Da quel giorno si apre una delle vicende più controverse nella storia del nostro paese, dai presunti depistaggi, alle relazioni Stato-Mafia fino alla scomparsa della famosa agenda rossa di Borsellino dove annotava informazioni sulle sue indagini di mafia.
Oggi vediamo politici e non, citare quasi come uno slogan i nomi di Falcone e Borsellino in nome della lotta alla mafia e della legalità, talvolta romanzando la loro storia e rendendola priva di verità scomode.
La storia di Paolo Borsellino è quella di un magistrato lasciato solo, abbandonato da uno Stato che avrebbe dovuto proteggerlo e che invece, di fatto, lo ha condannato ad una condizione di isolamento.
Borsellino voleva indagare, ma non lo hanno fatto indagare, voleva testimoniare, ma non lo hanno voluto ascoltare, voleva denunciare e combattere con i fatti “Cosa Nostra”, ma hanno liquidato le sue parole.
La stessa figlia del magistrato, Fiammetta Borsellino, ha più volte affermato in varie occasioni che ci sono uomini, il quale hanno lavorato o lavorano ancora oggi per allontanare la verità sulla strage di via D’Amelio.
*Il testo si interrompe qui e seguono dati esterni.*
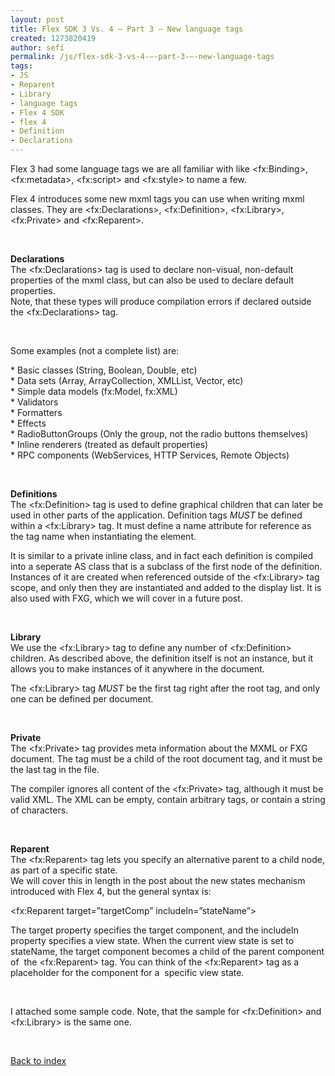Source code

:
 ```yaml
---
layout: post
title: Flex SDK 3 Vs. 4 – Part 3 – New language tags
created: 1273820419
author: sefi
permalink: /js/flex-sdk-3-vs-4-–-part-3-–-new-language-tags
tags:
- JS
- Reparent
- Library
- language tags
- Flex 4 SDK
- flex 4
- Definition
- Declarations
---
```

<div class="snap_preview">
<p>Flex 3 had some language tags we are all familiar with like &lt;fx:Binding&gt;, &lt;fx:metadata&gt;, &lt;fx:script&gt; and &lt;fx:style&gt; to name a few.</p>
<p>Flex 4 introduces some new mxml tags you can use when writing mxml classes. They are &lt;fx:Declarations&gt;, &lt;fx:Definition&gt;, &lt;fx:Library&gt;, &lt;fx:Private&gt; and &lt;fx:Reparent&gt;.</p>
<p>&nbsp;</p>
</div>
<!--break-->
<div>
<p><strong>Declarations<br />
</strong>The &lt;fx:Declarations&gt; tag is used to declare non-visual, non-default properties of the mxml class, but can also be used to declare default properties.<br />
Note, that these types will produce compilation errors if declared outside the &lt;fx:Declarations&gt; tag.</p>
<p>&nbsp;</p>
<p>Some examples (not a complete list) are:</p>
<p>* Basic classes (String, Boolean, Double, etc)<br />
* Data sets (Array, ArrayCollection, XMLList, Vector, etc)<br />
* Simple data models (fx:Model, fx:XML)<br />
* Validators<br />
* Formatters<br />
* Effects<br />
* RadioButtonGroups (Only the group, not the radio buttons themselves)<br />
* Inline renderers (treated as default properties)<br />
* RPC components (WebServices, HTTP Services, Remote Objects)</p>
<p>&nbsp;</p>
<p><strong>Definitions</strong><br />
The &lt;fx:Definition&gt; tag is used to define graphical children that can later be used in other parts of the application. Definition tags <em>MUST</em> be defined within a &lt;fx:Library&gt; tag. It must define a name attribute for reference as the tag name when instantiating the element.</p>
<p>It is similar to a private inline class, and in fact each definition is compiled into a seperate AS class that is a subclass of the first node of the definition. Instances of it are created when referenced outside of the &lt;fx:Library&gt; tag scope, and only then they are instantiated and added to the display list. It is also used with FXG, which we will cover in a future post.</p>
<p>&nbsp;</p>
<p><strong>Library<br />
</strong>We use the &lt;fx:Library&gt; tag to define any number of &lt;fx:Definition&gt; children. As described above, the definition itself is not an instance, but it allows you to make instances of it anywhere in the document.</p>
<p>The &lt;fx:Library&gt; tag <em>MUST</em> be the first tag right after the root tag, and only one can be defined per document.</p>
<p>&nbsp;</p>
<p><strong>Private<br />
</strong>The &lt;fx:Private&gt; tag provides meta information about the MXML or FXG document. The tag must be a child of the root document tag, and it must be the last tag in the file.</p>
<p>The compiler ignores all content of the &lt;fx:Private&gt; tag, although it must be valid XML. The XML can be empty, contain arbitrary tags, or contain a string of characters.</p>
<p>&nbsp;</p>
<p><strong>Reparent<br />
</strong>The &lt;fx:Reparent&gt; tag lets you specify an alternative parent to a child node, as part of a specific state.<br />
We will cover this in length in the post about the new states mechanism introduced with Flex 4, but the general syntax is:</p>
<p>&lt;fx:Reparent target=&rdquo;targetComp&rdquo; includeIn=&rdquo;stateName&rdquo;&gt;</p>
<p>The target property specifies the target component, and the includeIn property specifies a view state. When the current view state is set to stateName, the target component becomes a child of the parent component of&nbsp; the &lt;fx:Reparent&gt; tag. You can think of the &lt;fx:Reparent&gt; tag as a placeholder for the component for a&nbsp; specific view state.</p>
<p>&nbsp;</p>
<p>I attached some sample code. Note, that the sample for &lt;fx:Definition&gt; and &lt;fx:Library&gt; is the same one.</p>
<p>&nbsp;</p>
<p><a href="http://www.tikalk.com/flex/flex-sdk-3-vs-sdk-4">Back to index</a></p>
<p>&nbsp;</p>
</div>
<p>&nbsp;</p>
Nessuno ha voluto guardare dove si doveva fin da subito, a iniziare da quel “palazzo di giustizia covo di vipere” come lo chiamava Borsellino.
Fu umiliato anche dal CSM che nel 1988 gli preferì Antonino Meli alla nomina di capo del pool antimafia di cui era stato un protagonista assoluto.
E forse, ripensando alla frase “Devo sbrigarmi, non ho più tempo” che Borsellino ripeteva da quel maledetto 23 Maggio 1992, giorno in cui sull’autostrada A29 il giudice Falcone venne fatto saltare in aria da Cosa Nostra, si capisce la drammatica solitudine in cui svolgeva la sua attività antimafia, senza il pieno appoggio e sostegno di alcuni suoi colleghi della Magistratura e di uomini dello Stato.
In quei 57 giorni in cui Borsellino non si arrende e continua, nonostante l’amarezza e la sete di verità per la perdita dell’amico e collega Falcone, a portare avanti quella brezza fresca e leggera di legalità in una terra resa così asfissiante da Cosa Nostra.
Per concludere, vorrei ricordare la frase che Paolo Borsellino disse a sua moglie Agnese due giorni prima della sua morte:” Non sarà la mafia ad uccidermi ma saranno altri. E questo accadrà perché c’è qualcuno che lo permetterà. E fra quel qualcuno, ci sono anche i miei colleghi.”